* TASK GOAL
In the records below, locate the line containing "title | VARCHAR(50)", then output that line and all later lines exactly, through the last one.

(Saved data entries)
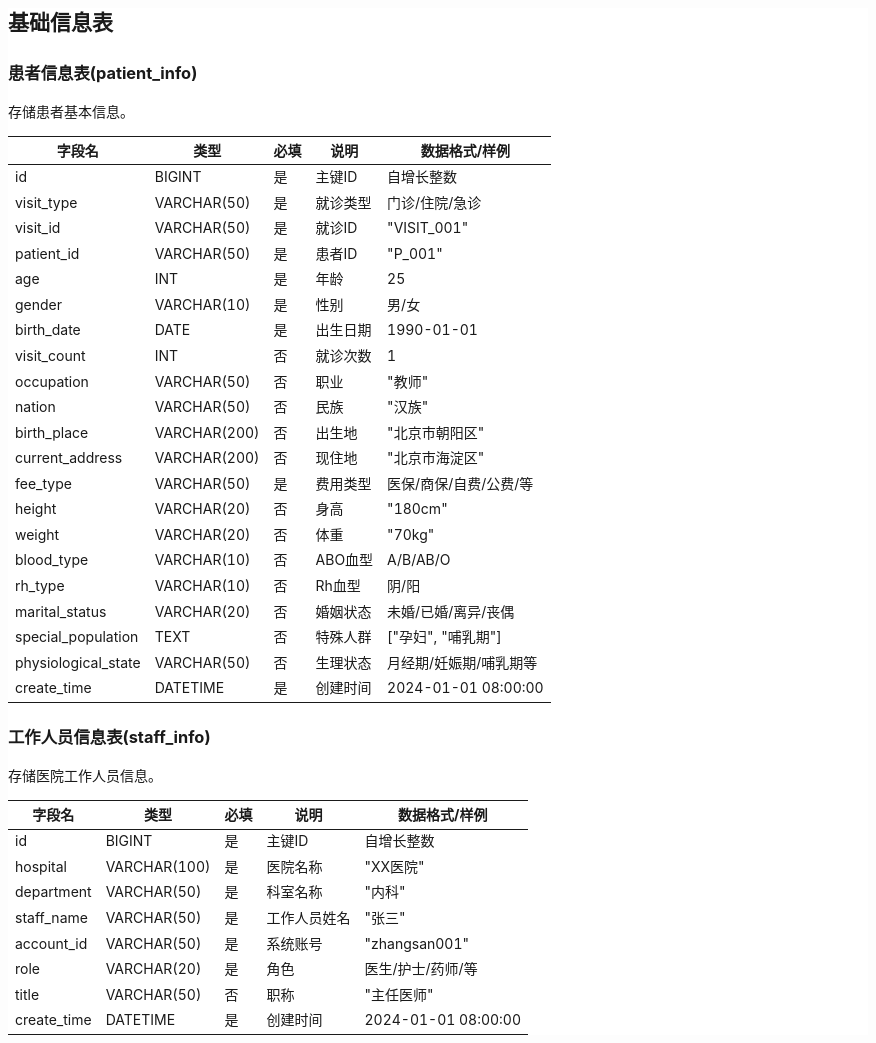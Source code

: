 ## 基础信息表

### 患者信息表(patient_info)
存储患者基本信息。

| 字段名 | 类型 | 必填 | 说明 | 数据格式/样例 |
|--------|------|------|------|---------------|
| id | BIGINT | 是 | 主键ID | 自增长整数 |
| visit_type | VARCHAR(50) | 是 | 就诊类型 | 门诊/住院/急诊 |
| visit_id | VARCHAR(50) | 是 | 就诊ID | "VISIT_001" |
| patient_id | VARCHAR(50) | 是 | 患者ID | "P_001" |
| age | INT | 是 | 年龄 | 25 |
| gender | VARCHAR(10) | 是 | 性别 | 男/女 |
| birth_date | DATE | 是 | 出生日期 | 1990-01-01 |
| visit_count | INT | 否 | 就诊次数 | 1 |
| occupation | VARCHAR(50) | 否 | 职业 | "教师" |
| nation | VARCHAR(50) | 否 | 民族 | "汉族" |
| birth_place | VARCHAR(200) | 否 | 出生地 | "北京市朝阳区" |
| current_address | VARCHAR(200) | 否 | 现住地 | "北京市海淀区" |
| fee_type | VARCHAR(50) | 是 | 费用类型 | 医保/商保/自费/公费/等 |
| height | VARCHAR(20) | 否 | 身高 | "180cm" |
| weight | VARCHAR(20) | 否 | 体重 | "70kg" |
| blood_type | VARCHAR(10) | 否 | ABO血型 | A/B/AB/O |
| rh_type | VARCHAR(10) | 否 | Rh血型 | 阴/阳 |
| marital_status | VARCHAR(20) | 否 | 婚姻状态 | 未婚/已婚/离异/丧偶 |
| special_population | TEXT | 否 | 特殊人群 | ["孕妇", "哺乳期"] |
| physiological_state | VARCHAR(50) | 否 | 生理状态 | 月经期/妊娠期/哺乳期等 |
| create_time | DATETIME | 是 | 创建时间 | 2024-01-01 08:00:00 |

### 工作人员信息表(staff_info)
存储医院工作人员信息。

| 字段名 | 类型 | 必填 | 说明 | 数据格式/样例 |
|--------|------|------|------|---------------|
| id | BIGINT | 是 | 主键ID | 自增长整数 |
| hospital | VARCHAR(100) | 是 | 医院名称 | "XX医院" |
| department | VARCHAR(50) | 是 | 科室名称 | "内科" |
| staff_name | VARCHAR(50) | 是 | 工作人员姓名 | "张三" |
| account_id | VARCHAR(50) | 是 | 系统账号 | "zhangsan001" |
| role | VARCHAR(20) | 是 | 角色 | 医生/护士/药师/等 |
| title | VARCHAR(50) | 否 | 职称 | "主任医师" |
| create_time | DATETIME | 是 | 创建时间 | 2024-01-01 08:00:00 |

* TASK RESULT
| title | VARCHAR(50) | 否 | 职称 | "主任医师" |
| create_time | DATETIME | 是 | 创建时间 | 2024-01-01 08:00:00 |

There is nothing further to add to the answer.